> **Data records**:
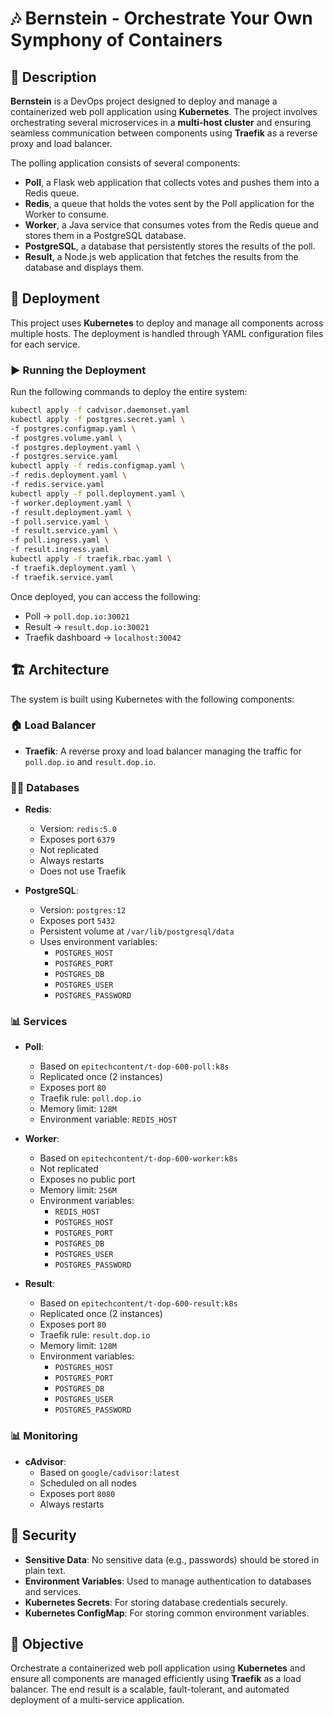 # 🎶 Bernstein - Orchestrate Your Own Symphony of Containers

## 📌 Description
**Bernstein** is a DevOps project designed to deploy and manage a containerized web poll application using **Kubernetes**. The project involves orchestrating several microservices in a **multi-host cluster** and ensuring seamless communication between components using **Traefik** as a reverse proxy and load balancer.

The polling application consists of several components:
- **Poll**, a Flask web application that collects votes and pushes them into a Redis queue.
- **Redis**, a queue that holds the votes sent by the Poll application for the Worker to consume.
- **Worker**, a Java service that consumes votes from the Redis queue and stores them in a PostgreSQL database.
- **PostgreSQL**, a database that persistently stores the results of the poll.
- **Result**, a Node.js web application that fetches the results from the database and displays them.

## 🚀 Deployment
This project uses **Kubernetes** to deploy and manage all components across multiple hosts. The deployment is handled through YAML configuration files for each service.

### ▶️ Running the Deployment
Run the following commands to deploy the entire system:
```bash
kubectl apply -f cadvisor.daemonset.yaml
kubectl apply -f postgres.secret.yaml \
-f postgres.configmap.yaml \
-f postgres.volume.yaml \
-f postgres.deployment.yaml \
-f postgres.service.yaml
kubectl apply -f redis.configmap.yaml \
-f redis.deployment.yaml \
-f redis.service.yaml
kubectl apply -f poll.deployment.yaml \
-f worker.deployment.yaml \
-f result.deployment.yaml \
-f poll.service.yaml \
-f result.service.yaml \
-f poll.ingress.yaml \
-f result.ingress.yaml
kubectl apply -f traefik.rbac.yaml \
-f traefik.deployment.yaml \
-f traefik.service.yaml
```

Once deployed, you can access the following:
- Poll → `poll.dop.io:30021`
- Result → `result.dop.io:30021`
- Traefik dashboard → `localhost:30042`

## 🏗️ Architecture
The system is built using Kubernetes with the following components:

### 🏠 Load Balancer
- **Traefik**: A reverse proxy and load balancer managing the traffic for `poll.dop.io` and `result.dop.io`.

### 🧑‍💻 Databases
- **Redis**:
  - Version: `redis:5.0`
  - Exposes port `6379`
  - Not replicated
  - Always restarts
  - Does not use Traefik

- **PostgreSQL**:
  - Version: `postgres:12`
  - Exposes port `5432`
  - Persistent volume at `/var/lib/postgresql/data`
  - Uses environment variables:
    - `POSTGRES_HOST`
    - `POSTGRES_PORT`
    - `POSTGRES_DB`
    - `POSTGRES_USER`
    - `POSTGRES_PASSWORD`

### 📊 Services
- **Poll**:
  - Based on `epitechcontent/t-dop-600-poll:k8s`
  - Replicated once (2 instances)
  - Exposes port `80`
  - Traefik rule: `poll.dop.io`
  - Memory limit: `128M`
  - Environment variable: `REDIS_HOST`

- **Worker**:
  - Based on `epitechcontent/t-dop-600-worker:k8s`
  - Not replicated
  - Exposes no public port
  - Memory limit: `256M`
  - Environment variables:
    - `REDIS_HOST`
    - `POSTGRES_HOST`
    - `POSTGRES_PORT`
    - `POSTGRES_DB`
    - `POSTGRES_USER`
    - `POSTGRES_PASSWORD`

- **Result**:
  - Based on `epitechcontent/t-dop-600-result:k8s`
  - Replicated once (2 instances)
  - Exposes port `80`
  - Traefik rule: `result.dop.io`
  - Memory limit: `128M`
  - Environment variables:
    - `POSTGRES_HOST`
    - `POSTGRES_PORT`
    - `POSTGRES_DB`
    - `POSTGRES_USER`
    - `POSTGRES_PASSWORD`

### 📊 Monitoring
- **cAdvisor**:
  - Based on `google/cadvisor:latest`
  - Scheduled on all nodes
  - Exposes port `8080`
  - Always restarts

## 🔐 Security
- **Sensitive Data**: No sensitive data (e.g., passwords) should be stored in plain text.
- **Environment Variables**: Used to manage authentication to databases and services.
- **Kubernetes Secrets**: For storing database credentials securely.
- **Kubernetes ConfigMap**: For storing common environment variables.

## 🎯 Objective
Orchestrate a containerized web poll application using **Kubernetes** and ensure all components are managed efficiently using **Traefik** as a load balancer. The end result is a scalable, fault-tolerant, and automated deployment of a multi-service application.
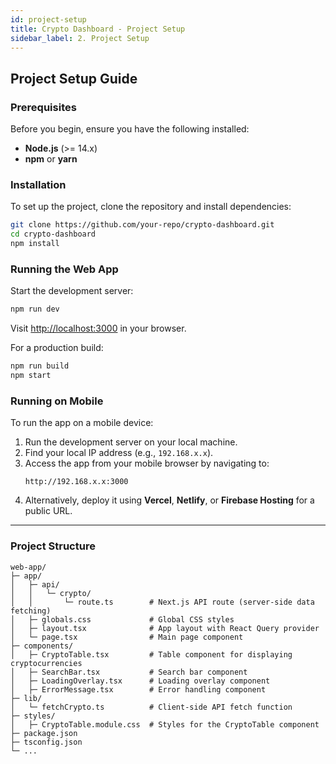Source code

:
 ```yaml
---
id: project-setup
title: Crypto Dashboard - Project Setup
sidebar_label: 2. Project Setup
---
```


## Project Setup Guide

### Prerequisites

Before you begin, ensure you have the following installed:

- **Node.js** (>= 14.x)
- **npm** or **yarn**

### Installation

To set up the project, clone the repository and install dependencies:

```bash
git clone https://github.com/your-repo/crypto-dashboard.git
cd crypto-dashboard
npm install
```

### Running the Web App

Start the development server:

```bash
npm run dev
```

Visit [http://localhost:3000](http://localhost:3000) in your browser.

For a production build:

```bash
npm run build
npm start
```

### Running on Mobile

To run the app on a mobile device:

1. Run the development server on your local machine.
2. Find your local IP address (e.g., `192.168.x.x`).
3. Access the app from your mobile browser by navigating to:
   ```
   http://192.168.x.x:3000
   ```
4. Alternatively, deploy it using **Vercel**, **Netlify**, or **Firebase Hosting** for a public URL.

---

### Project Structure

```
web-app/
├─ app/
│   ├─ api/
│   │   └─ crypto/
│   │       └─ route.ts        # Next.js API route (server-side data fetching)
│   ├─ globals.css             # Global CSS styles
│   ├─ layout.tsx              # App layout with React Query provider
│   └─ page.tsx                # Main page component
├─ components/
│   ├─ CryptoTable.tsx         # Table component for displaying cryptocurrencies
│   ├─ SearchBar.tsx           # Search bar component
│   ├─ LoadingOverlay.tsx      # Loading overlay component
│   ├─ ErrorMessage.tsx        # Error handling component
├─ lib/
│   └─ fetchCrypto.ts          # Client-side API fetch function
├─ styles/
│   ├─ CryptoTable.module.css  # Styles for the CryptoTable component
├─ package.json
├─ tsconfig.json
└─ ...
```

> **About this exercise**:
Output, line for line and exactly, the records above from their first line through the one with "## 📌 Description", both ends included, but no pictures.

> **Reply to the exercise**:
 # 🎶 Bernstein - Orchestrate Your Own Symphony of Containers

## 📌 Description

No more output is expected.